• Problem to solve
The answer is to be all of the data below, reproduced exactly.

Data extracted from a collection
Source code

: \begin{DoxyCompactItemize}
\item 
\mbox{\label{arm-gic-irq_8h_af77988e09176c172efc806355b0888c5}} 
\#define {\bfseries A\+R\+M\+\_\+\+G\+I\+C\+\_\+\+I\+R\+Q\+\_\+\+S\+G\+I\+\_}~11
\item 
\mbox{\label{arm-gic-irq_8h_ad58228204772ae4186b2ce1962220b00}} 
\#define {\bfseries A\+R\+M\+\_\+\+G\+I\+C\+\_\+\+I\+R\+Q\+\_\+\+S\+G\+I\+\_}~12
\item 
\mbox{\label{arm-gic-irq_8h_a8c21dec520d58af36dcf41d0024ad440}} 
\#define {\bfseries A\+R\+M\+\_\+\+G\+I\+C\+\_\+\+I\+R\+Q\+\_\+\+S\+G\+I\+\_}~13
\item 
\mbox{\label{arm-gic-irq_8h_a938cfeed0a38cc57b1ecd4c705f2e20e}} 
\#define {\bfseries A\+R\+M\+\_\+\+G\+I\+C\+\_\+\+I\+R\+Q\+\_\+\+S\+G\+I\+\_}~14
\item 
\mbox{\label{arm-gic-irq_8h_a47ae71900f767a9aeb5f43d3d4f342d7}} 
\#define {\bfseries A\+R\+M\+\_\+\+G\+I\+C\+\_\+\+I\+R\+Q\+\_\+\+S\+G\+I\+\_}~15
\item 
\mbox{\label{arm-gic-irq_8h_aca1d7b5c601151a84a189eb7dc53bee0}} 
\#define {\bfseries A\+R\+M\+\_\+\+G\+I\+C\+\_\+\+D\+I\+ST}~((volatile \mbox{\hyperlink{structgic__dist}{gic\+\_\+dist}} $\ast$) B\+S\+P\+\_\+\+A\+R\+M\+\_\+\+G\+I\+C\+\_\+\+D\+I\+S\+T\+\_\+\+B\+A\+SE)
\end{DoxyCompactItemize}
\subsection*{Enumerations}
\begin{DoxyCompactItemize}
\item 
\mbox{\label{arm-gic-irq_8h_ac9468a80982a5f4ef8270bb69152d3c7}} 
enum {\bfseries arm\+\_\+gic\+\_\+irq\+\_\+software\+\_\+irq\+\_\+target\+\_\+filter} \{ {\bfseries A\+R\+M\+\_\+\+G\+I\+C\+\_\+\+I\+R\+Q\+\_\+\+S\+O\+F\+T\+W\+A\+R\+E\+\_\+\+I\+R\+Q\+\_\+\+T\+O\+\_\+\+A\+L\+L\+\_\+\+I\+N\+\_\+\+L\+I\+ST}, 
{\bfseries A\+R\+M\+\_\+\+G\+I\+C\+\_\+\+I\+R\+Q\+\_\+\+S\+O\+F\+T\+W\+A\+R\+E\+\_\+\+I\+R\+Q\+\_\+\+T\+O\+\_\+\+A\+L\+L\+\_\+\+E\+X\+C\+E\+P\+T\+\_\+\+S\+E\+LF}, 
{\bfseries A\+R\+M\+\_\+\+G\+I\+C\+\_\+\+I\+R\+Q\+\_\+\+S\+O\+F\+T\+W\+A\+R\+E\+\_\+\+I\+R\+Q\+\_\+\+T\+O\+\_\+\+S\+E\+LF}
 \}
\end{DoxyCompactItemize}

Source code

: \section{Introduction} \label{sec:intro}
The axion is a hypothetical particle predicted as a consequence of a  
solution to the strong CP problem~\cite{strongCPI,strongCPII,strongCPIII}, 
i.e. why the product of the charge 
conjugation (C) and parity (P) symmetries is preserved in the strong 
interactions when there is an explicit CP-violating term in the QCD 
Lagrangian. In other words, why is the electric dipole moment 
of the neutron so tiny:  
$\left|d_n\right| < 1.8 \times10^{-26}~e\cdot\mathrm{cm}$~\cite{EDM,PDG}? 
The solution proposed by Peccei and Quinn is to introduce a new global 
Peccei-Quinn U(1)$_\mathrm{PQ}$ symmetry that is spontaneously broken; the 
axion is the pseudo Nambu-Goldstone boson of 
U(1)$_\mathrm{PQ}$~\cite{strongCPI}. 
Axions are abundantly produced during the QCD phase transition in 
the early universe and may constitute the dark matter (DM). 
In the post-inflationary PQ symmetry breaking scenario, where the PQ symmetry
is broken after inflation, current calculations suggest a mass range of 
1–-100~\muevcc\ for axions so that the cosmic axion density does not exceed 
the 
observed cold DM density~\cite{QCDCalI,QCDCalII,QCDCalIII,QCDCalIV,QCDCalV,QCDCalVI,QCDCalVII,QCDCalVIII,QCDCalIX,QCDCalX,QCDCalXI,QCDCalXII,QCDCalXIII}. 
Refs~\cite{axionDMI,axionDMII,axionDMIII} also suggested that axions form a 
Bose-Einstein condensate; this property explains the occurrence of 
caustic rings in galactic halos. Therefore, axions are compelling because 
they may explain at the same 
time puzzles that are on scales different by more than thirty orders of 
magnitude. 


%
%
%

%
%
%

• Response box
Source code

: \begin{DoxyCompactItemize}
\item 
\mbox{\label{arm-gic-irq_8h_af77988e09176c172efc806355b0888c5}} 
\#define {\bfseries A\+R\+M\+\_\+\+G\+I\+C\+\_\+\+I\+R\+Q\+\_\+\+S\+G\+I\+\_}~11
\item 
\mbox{\label{arm-gic-irq_8h_ad58228204772ae4186b2ce1962220b00}} 
\#define {\bfseries A\+R\+M\+\_\+\+G\+I\+C\+\_\+\+I\+R\+Q\+\_\+\+S\+G\+I\+\_}~12
\item 
\mbox{\label{arm-gic-irq_8h_a8c21dec520d58af36dcf41d0024ad440}} 
\#define {\bfseries A\+R\+M\+\_\+\+G\+I\+C\+\_\+\+I\+R\+Q\+\_\+\+S\+G\+I\+\_}~13
\item 
\mbox{\label{arm-gic-irq_8h_a938cfeed0a38cc57b1ecd4c705f2e20e}} 
\#define {\bfseries A\+R\+M\+\_\+\+G\+I\+C\+\_\+\+I\+R\+Q\+\_\+\+S\+G\+I\+\_}~14
\item 
\mbox{\label{arm-gic-irq_8h_a47ae71900f767a9aeb5f43d3d4f342d7}} 
\#define {\bfseries A\+R\+M\+\_\+\+G\+I\+C\+\_\+\+I\+R\+Q\+\_\+\+S\+G\+I\+\_}~15
\item 
\mbox{\label{arm-gic-irq_8h_aca1d7b5c601151a84a189eb7dc53bee0}} 
\#define {\bfseries A\+R\+M\+\_\+\+G\+I\+C\+\_\+\+D\+I\+ST}~((volatile \mbox{\hyperlink{structgic__dist}{gic\+\_\+dist}} $\ast$) B\+S\+P\+\_\+\+A\+R\+M\+\_\+\+G\+I\+C\+\_\+\+D\+I\+S\+T\+\_\+\+B\+A\+SE)
\end{DoxyCompactItemize}
\subsection*{Enumerations}
\begin{DoxyCompactItemize}
\item 
\mbox{\label{arm-gic-irq_8h_ac9468a80982a5f4ef8270bb69152d3c7}} 
enum {\bfseries arm\+\_\+gic\+\_\+irq\+\_\+software\+\_\+irq\+\_\+target\+\_\+filter} \{ {\bfseries A\+R\+M\+\_\+\+G\+I\+C\+\_\+\+I\+R\+Q\+\_\+\+S\+O\+F\+T\+W\+A\+R\+E\+\_\+\+I\+R\+Q\+\_\+\+T\+O\+\_\+\+A\+L\+L\+\_\+\+I\+N\+\_\+\+L\+I\+ST}, 
{\bfseries A\+R\+M\+\_\+\+G\+I\+C\+\_\+\+I\+R\+Q\+\_\+\+S\+O\+F\+T\+W\+A\+R\+E\+\_\+\+I\+R\+Q\+\_\+\+T\+O\+\_\+\+A\+L\+L\+\_\+\+E\+X\+C\+E\+P\+T\+\_\+\+S\+E\+LF}, 
{\bfseries A\+R\+M\+\_\+\+G\+I\+C\+\_\+\+I\+R\+Q\+\_\+\+S\+O\+F\+T\+W\+A\+R\+E\+\_\+\+I\+R\+Q\+\_\+\+T\+O\+\_\+\+S\+E\+LF}
 \}
\end{DoxyCompactItemize}

Source code

: \section{Introduction} \label{sec:intro}
The axion is a hypothetical particle predicted as a consequence of a  
solution to the strong CP problem~\cite{strongCPI,strongCPII,strongCPIII}, 
i.e. why the product of the charge 
conjugation (C) and parity (P) symmetries is preserved in the strong 
interactions when there is an explicit CP-violating term in the QCD 
Lagrangian. In other words, why is the electric dipole moment 
of the neutron so tiny:  
$\left|d_n\right| < 1.8 \times10^{-26}~e\cdot\mathrm{cm}$~\cite{EDM,PDG}? 
The solution proposed by Peccei and Quinn is to introduce a new global 
Peccei-Quinn U(1)$_\mathrm{PQ}$ symmetry that is spontaneously broken; the 
axion is the pseudo Nambu-Goldstone boson of 
U(1)$_\mathrm{PQ}$~\cite{strongCPI}. 
Axions are abundantly produced during the QCD phase transition in 
the early universe and may constitute the dark matter (DM). 
In the post-inflationary PQ symmetry breaking scenario, where the PQ symmetry
is broken after inflation, current calculations suggest a mass range of 
1–-100~\muevcc\ for axions so that the cosmic axion density does not exceed 
the 
observed cold DM density~\cite{QCDCalI,QCDCalII,QCDCalIII,QCDCalIV,QCDCalV,QCDCalVI,QCDCalVII,QCDCalVIII,QCDCalIX,QCDCalX,QCDCalXI,QCDCalXII,QCDCalXIII}. 
Refs~\cite{axionDMI,axionDMII,axionDMIII} also suggested that axions form a 
Bose-Einstein condensate; this property explains the occurrence of 
caustic rings in galactic halos. Therefore, axions are compelling because 
they may explain at the same 
time puzzles that are on scales different by more than thirty orders of 
magnitude. 


%
%
%

%
%
%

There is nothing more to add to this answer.